Der Berlinale-Kartenverkauf startet an diesem Montag in Berlin – die Berlinale beginnt am 11. Februar 2016. Foto: dpa

Sie dösen in Schlafsäcken vor dem Ticketschalter: Wenige Tage vor der Berlinale warten Filmfans in Berlin stundenlang auf erste Kinokarten, manchmal die ganze Nacht. Hat da etwa jemand „Verrückt!“ gesagt?

Berlin - Montagmorgen, gegen 06.30 Uhr in Berlin. Dieter Bergmann weiß, wie das jetzt läuft. Der 66-Jährige wartet in seinem Campingstuhl, legt die Beine hoch und kritzelt im Programmheft der Berlinale herum. Er mache das nun schon das zehnte Jahr, erzählt er. So verrückt, vor dem Verkaufsschalter zu übernachten, sei er nicht. Aber gute Kinokarten bekomme man nur, „wenn man früh aufsteht“.

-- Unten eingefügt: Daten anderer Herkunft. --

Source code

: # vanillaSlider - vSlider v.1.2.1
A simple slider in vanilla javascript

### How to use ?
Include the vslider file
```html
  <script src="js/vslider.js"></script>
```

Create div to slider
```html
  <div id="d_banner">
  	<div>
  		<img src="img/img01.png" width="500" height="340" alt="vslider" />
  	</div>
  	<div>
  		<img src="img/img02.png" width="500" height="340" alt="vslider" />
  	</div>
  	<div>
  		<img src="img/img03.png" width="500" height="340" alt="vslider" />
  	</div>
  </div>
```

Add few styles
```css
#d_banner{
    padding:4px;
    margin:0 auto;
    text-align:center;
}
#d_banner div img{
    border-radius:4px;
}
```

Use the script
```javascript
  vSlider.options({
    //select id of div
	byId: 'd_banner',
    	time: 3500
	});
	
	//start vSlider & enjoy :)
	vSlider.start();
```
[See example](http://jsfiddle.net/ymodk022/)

Die Filmfestspiele lassen Berlin schon Tage vor der Eröffnung Kopf stehen. Das Festival beginnt an diesem Donnerstag mit dem neuen Film der US-Regiebrüder Ethan und Joel Coen „Hail, Caesar!“. In etwa eineinhalb Wochen sind mehr als 400 Filme zu sehen. Um die ersten Tickets zu ergattern, harren Fans zum Verkaufsstart stundenlang vor den Ticketschaltern in einem Shopping-Center am Potsdamer Platz aus.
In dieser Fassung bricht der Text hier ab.